Slightly more advanced. Use of lists (not scope of the course but there is a point here).
# Summary statistics by location
data_use_list <- data_use%>%
dplyr::group_split(location)Or use the purrr library:
# Summary statistics by location, map summary function
library(purrr)
data_use_age_summary <- purrr::map(.x=seq(length(data_use_list)),
.f=function(x){
data_use_list[[x]]%>%
dplyr::group_by(location,year,ages)%>%
dplyr::summarise(nobs=n(),
mean_prev=mean(prev_updated),
min_prev=min(prev_updated),
max_prev=max(prev_updated))
})Now let’s focus on the first list object (mordor)
We know pregnant mothers, children <5 are most vulnerable.
Output (ages) isn’t ordered as we would want (chronologically).

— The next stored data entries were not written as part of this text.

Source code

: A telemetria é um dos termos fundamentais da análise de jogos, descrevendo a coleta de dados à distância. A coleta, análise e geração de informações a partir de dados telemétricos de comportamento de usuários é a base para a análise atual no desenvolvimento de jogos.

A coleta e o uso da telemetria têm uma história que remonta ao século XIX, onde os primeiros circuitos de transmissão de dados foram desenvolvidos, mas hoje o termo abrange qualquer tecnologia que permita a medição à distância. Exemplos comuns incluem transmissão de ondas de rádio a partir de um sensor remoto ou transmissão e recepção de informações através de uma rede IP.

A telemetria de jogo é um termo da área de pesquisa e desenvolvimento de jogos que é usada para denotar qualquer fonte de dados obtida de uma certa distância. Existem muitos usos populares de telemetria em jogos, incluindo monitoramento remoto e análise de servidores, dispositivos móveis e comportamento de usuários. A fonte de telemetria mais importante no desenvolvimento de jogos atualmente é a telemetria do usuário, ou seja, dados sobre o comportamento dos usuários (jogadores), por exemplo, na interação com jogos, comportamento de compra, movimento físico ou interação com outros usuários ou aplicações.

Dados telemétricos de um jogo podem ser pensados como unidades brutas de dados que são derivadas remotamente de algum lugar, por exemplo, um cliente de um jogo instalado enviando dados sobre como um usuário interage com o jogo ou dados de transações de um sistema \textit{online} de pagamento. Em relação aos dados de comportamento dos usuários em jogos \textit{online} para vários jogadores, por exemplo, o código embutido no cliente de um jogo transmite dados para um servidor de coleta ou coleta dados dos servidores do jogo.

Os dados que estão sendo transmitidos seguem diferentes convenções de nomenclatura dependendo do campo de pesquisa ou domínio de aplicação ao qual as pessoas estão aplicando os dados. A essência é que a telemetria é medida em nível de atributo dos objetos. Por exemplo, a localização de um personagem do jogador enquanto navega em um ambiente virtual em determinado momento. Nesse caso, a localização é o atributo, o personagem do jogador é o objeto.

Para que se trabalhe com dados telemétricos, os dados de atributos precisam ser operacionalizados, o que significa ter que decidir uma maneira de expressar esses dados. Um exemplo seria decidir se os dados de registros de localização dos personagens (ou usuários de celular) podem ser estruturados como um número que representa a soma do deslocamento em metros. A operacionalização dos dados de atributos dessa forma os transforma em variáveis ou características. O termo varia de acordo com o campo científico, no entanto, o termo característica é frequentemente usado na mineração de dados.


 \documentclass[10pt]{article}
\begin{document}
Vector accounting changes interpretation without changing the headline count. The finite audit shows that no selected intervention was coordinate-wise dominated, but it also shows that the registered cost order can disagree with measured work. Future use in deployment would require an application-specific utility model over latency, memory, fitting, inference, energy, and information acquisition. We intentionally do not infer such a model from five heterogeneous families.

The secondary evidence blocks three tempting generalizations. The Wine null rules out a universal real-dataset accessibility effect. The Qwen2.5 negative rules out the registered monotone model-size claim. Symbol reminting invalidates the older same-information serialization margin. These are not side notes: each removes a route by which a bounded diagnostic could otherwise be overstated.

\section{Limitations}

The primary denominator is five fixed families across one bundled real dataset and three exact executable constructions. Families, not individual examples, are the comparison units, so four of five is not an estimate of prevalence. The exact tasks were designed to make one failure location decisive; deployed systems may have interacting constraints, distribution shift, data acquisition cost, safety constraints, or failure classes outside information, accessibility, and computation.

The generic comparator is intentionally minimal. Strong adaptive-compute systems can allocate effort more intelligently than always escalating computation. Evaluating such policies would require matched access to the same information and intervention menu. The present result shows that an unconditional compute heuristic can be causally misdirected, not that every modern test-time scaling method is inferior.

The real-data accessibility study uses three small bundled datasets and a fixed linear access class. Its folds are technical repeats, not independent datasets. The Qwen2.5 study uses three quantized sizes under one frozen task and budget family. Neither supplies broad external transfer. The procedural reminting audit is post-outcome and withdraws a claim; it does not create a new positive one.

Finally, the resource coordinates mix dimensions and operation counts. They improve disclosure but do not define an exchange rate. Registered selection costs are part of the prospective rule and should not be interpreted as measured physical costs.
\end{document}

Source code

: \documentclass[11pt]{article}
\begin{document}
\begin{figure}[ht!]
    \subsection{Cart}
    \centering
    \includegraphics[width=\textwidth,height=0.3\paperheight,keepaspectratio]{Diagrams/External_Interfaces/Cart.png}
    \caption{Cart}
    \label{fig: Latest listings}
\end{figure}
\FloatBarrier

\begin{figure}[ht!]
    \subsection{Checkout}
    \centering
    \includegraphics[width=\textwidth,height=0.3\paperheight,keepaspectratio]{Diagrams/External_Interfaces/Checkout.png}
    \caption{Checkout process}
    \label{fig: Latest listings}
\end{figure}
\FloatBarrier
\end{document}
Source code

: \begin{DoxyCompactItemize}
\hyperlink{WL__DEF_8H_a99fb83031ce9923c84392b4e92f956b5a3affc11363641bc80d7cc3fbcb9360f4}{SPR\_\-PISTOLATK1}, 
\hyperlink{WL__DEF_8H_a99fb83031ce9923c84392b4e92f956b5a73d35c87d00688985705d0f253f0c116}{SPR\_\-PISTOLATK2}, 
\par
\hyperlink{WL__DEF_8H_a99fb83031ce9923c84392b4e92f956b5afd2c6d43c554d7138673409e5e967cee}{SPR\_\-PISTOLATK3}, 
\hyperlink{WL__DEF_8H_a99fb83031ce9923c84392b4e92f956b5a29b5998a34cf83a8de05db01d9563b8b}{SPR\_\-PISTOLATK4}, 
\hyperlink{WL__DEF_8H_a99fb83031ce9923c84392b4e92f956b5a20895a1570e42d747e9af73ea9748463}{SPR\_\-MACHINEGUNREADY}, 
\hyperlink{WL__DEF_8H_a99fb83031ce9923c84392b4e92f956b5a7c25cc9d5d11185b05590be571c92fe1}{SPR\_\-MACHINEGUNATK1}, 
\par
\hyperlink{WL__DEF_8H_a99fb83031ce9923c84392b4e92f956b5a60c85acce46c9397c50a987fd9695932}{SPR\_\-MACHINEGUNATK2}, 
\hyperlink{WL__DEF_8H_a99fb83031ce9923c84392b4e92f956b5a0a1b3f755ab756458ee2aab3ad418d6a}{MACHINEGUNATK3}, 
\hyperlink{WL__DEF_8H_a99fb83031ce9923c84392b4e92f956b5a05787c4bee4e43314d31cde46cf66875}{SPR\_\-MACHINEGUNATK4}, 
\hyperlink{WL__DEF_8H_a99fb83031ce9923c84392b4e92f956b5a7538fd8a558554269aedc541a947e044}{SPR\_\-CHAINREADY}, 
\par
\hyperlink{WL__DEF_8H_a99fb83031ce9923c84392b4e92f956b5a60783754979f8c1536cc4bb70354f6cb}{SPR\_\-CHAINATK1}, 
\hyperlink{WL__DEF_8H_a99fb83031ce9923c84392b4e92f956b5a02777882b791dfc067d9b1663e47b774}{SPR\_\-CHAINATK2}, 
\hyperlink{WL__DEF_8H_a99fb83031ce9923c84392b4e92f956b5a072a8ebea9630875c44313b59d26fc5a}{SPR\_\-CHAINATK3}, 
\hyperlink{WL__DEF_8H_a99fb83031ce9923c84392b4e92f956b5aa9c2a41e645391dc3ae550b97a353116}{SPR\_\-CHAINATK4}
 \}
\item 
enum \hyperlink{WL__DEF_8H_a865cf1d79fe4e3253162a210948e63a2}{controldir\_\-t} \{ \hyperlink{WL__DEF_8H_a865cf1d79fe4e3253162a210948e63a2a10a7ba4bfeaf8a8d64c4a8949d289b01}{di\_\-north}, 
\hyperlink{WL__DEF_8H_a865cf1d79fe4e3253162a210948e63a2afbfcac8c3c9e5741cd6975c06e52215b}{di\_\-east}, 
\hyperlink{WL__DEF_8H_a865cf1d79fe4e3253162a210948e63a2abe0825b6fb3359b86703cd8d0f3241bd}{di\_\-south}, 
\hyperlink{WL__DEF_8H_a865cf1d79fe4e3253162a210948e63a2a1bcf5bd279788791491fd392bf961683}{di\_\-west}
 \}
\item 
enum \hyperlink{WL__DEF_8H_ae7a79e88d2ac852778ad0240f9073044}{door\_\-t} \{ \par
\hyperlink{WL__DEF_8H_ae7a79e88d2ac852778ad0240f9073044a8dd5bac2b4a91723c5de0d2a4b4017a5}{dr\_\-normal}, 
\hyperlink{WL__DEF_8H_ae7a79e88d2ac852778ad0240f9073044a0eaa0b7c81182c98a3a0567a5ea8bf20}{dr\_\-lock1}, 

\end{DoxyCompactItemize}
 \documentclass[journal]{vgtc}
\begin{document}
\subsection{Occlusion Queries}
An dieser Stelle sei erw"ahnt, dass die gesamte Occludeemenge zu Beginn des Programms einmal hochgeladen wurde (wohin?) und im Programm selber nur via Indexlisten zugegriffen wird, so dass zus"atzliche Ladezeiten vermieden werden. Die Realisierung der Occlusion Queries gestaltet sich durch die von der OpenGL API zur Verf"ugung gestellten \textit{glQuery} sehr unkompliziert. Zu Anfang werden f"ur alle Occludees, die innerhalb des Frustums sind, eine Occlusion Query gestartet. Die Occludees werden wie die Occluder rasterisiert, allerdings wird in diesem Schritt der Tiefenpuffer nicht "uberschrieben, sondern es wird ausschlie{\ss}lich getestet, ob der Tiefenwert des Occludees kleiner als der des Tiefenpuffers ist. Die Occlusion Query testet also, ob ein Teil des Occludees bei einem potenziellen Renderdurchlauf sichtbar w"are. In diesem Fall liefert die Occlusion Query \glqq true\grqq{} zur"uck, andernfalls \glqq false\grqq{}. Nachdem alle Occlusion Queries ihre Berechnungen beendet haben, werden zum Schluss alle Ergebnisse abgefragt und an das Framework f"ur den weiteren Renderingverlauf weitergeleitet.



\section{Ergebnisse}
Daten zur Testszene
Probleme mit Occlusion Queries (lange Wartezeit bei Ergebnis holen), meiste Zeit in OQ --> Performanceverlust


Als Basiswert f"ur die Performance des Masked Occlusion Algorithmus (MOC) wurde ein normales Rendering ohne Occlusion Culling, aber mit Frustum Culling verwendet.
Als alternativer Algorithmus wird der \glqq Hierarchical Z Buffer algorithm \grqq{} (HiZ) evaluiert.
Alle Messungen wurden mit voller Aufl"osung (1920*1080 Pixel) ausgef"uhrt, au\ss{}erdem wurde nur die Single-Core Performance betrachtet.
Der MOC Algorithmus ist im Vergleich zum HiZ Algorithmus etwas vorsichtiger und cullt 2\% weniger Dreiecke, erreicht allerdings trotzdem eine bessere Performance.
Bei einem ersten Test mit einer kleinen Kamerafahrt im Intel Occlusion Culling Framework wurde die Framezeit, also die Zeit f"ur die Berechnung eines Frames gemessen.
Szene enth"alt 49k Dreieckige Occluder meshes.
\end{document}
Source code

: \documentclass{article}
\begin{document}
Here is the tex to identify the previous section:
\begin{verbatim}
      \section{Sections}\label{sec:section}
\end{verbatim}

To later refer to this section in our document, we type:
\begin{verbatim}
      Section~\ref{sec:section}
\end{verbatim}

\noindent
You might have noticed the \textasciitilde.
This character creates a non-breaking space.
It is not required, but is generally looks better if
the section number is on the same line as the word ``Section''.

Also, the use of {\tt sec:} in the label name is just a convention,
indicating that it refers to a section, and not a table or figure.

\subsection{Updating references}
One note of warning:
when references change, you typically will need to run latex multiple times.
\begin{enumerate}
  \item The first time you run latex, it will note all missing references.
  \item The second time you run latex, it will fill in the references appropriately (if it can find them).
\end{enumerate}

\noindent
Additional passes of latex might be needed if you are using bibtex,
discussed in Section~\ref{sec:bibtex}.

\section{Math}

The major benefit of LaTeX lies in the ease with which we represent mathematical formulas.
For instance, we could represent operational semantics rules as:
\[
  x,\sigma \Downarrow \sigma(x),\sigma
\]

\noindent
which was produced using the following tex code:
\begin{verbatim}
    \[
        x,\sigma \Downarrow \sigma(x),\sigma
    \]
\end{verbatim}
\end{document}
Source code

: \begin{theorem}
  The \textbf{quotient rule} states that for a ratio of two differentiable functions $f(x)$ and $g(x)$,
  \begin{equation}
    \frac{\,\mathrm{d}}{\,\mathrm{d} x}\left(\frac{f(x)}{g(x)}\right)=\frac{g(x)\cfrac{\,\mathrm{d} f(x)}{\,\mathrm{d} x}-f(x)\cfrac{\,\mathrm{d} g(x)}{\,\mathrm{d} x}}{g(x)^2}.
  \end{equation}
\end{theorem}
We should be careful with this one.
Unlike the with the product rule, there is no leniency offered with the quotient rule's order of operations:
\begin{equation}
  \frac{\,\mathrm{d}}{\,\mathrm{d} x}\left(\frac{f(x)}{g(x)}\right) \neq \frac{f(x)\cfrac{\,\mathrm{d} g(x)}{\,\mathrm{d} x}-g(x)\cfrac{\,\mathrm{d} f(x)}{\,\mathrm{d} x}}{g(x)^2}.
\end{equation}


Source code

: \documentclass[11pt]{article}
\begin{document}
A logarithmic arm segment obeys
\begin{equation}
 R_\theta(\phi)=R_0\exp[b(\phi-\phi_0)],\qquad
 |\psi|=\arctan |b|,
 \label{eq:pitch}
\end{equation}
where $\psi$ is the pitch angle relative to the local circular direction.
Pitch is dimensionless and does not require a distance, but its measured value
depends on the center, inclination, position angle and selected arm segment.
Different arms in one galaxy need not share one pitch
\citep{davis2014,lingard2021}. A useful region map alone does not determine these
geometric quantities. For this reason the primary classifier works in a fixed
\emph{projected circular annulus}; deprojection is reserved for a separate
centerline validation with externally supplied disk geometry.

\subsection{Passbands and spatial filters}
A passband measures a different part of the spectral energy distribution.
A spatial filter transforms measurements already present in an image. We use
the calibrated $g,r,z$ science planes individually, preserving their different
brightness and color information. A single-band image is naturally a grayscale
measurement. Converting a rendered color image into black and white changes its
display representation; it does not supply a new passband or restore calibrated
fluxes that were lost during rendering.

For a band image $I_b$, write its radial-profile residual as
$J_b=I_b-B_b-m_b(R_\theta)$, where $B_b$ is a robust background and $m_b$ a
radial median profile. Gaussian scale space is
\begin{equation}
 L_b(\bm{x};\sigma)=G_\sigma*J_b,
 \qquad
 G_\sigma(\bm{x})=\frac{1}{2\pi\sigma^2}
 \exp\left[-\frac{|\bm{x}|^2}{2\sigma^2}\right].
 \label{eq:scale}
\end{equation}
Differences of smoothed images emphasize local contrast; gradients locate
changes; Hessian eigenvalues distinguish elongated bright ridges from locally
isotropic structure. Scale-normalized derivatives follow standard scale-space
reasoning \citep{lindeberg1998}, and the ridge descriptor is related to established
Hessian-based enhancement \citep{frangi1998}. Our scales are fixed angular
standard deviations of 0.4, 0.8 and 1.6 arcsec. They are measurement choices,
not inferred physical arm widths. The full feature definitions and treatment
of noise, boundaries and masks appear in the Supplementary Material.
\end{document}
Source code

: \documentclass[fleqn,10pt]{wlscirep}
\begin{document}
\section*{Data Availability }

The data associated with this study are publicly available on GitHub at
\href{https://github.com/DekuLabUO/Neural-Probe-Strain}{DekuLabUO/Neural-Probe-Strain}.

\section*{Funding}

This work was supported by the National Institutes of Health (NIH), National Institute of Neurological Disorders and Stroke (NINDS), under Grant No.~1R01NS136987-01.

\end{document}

# Summary statistics by location
data_mordor <- data_use_age_summary[[1]]
data_mordor# A tibble: 9 × 7
# Groups: location, year [3]
location year ages nobs mean_prev min_prev max_prev
<chr> <dbl> <chr> <int> <dbl> <dbl> <dbl>
1 mordor 2018 15_above 12 0.270 0.206 0.369
2 mordor 2018 5_to_14 12 0.335 0.219 0.427
3 mordor 2018 under_5 12 0.348 0.259 0.473
4 mordor 2019 15_above 12 0.266 0.170 0.377
5 mordor 2019 5_to_14 12 0.278 0.176 0.390
6 mordor 2019 under_5 12 0.394 0.315 0.451
7 mordor 2020 15_above 11 0.255 0.158 0.333
8 mordor 2020 5_to_14 11 0.352 0.258 0.488
9 mordor 2020 under_5 11 0.330 0.190 0.422
How to proceed?
# Summary statistics with age groups
age_order <- c("under_5","5_to_14","15_above")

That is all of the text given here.